Magnata egípcio do aço é condenado a 10 anos

Um dos mais importantes magnatas do aço no Oriente Médio foi sentenciado nesta quinta-feira no Cairo a 10 anos de prisão em um caso de corrupção que envolve o ex-presidente do Egito, Hosni Mubarak, e seus dois filhos Gamal e Alaa. O empresário Ahmed Ezz, outrora uma figura de destaque no partido governista de Mubarak, escutou a sentença de dentro de uma jaula. Além dos dez anos de prisão, Ezz terá que pagar uma multa de US$ 110 milhões. O ex-funcionário público Amr Assal também foi sentenciado a 10 anos de prisão e terá que pagar a multa junto com Ezz. Ambos podem apelar das sentenças.

AE, Agência Estado

15 Setembro 2011 | 16h25

Também nesta quinta-feira foi condenado o ex-ministro do Comércio do Egito, Rachid Mohammed Rachid, que permanece foragido.

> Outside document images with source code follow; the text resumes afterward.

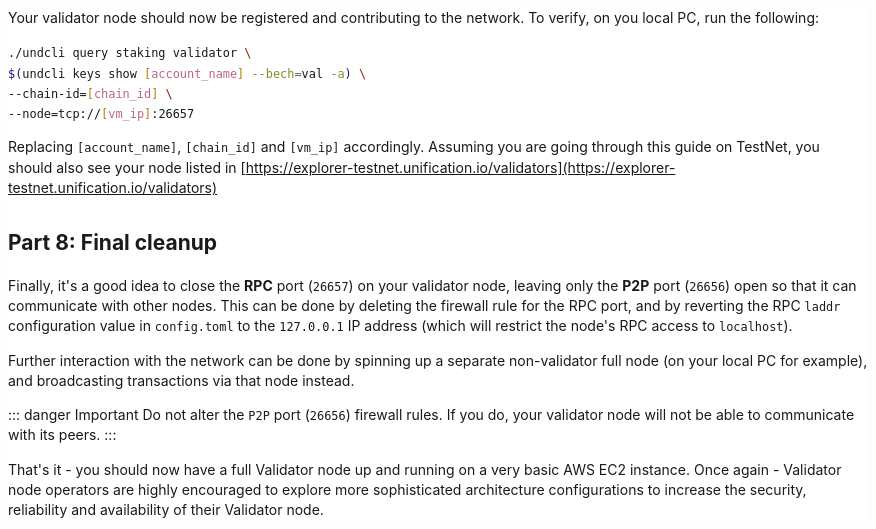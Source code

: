 Your validator node should now be registered and contributing to the network. To verify, on you local PC, run the following:

```bash
./undcli query staking validator \
$(undcli keys show [account_name] --bech=val -a) \
--chain-id=[chain_id] \
--node=tcp://[vm_ip]:26657
```

Replacing `[account_name]`, `[chain_id]` and `[vm_ip]` accordingly. Assuming you are going through this guide on TestNet, you should also see your node listed in [https://explorer-testnet.unification.io/validators](https://explorer-testnet.unification.io/validators)

## Part 8: Final cleanup

Finally, it's a good idea to close the **RPC** port (`26657`) on your validator node, leaving only the **P2P** port (`26656`) open so that it can communicate with other nodes. This can be done by deleting the firewall rule for the RPC port, and by reverting the RPC `laddr` configuration value in `config.toml` to the `127.0.0.1` IP address (which will restrict the node's RPC access to `localhost`).

Further interaction with the network can be done by spinning up a separate non-validator full node (on your local PC for example), and broadcasting transactions via that node instead.

::: danger Important
Do not alter the `P2P` port (`26656`) firewall rules. If you do, your validator node will not be able to communicate with its peers.
:::

That's it - you should now have a full Validator node up and running on a very basic AWS EC2 instance. Once again - Validator node operators are highly encouraged to explore more sophisticated architecture configurations to increase the security, reliability and availability of their Validator node.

Ele foi sentenciado à revelia a 15 anos de prisão e deverá pagar uma multa de US$ 237 milhões, condenado por ter aprovado licenças para a construção de siderúrgicas por Ezz, sem realizar nenhum tipo de concorrência pública.

As sentenças desta quinta-feira também revogam as licenças de operação expedidas pelo governo Mubarak para a Egyptian Iron and Steel Co, empresa de Ezz.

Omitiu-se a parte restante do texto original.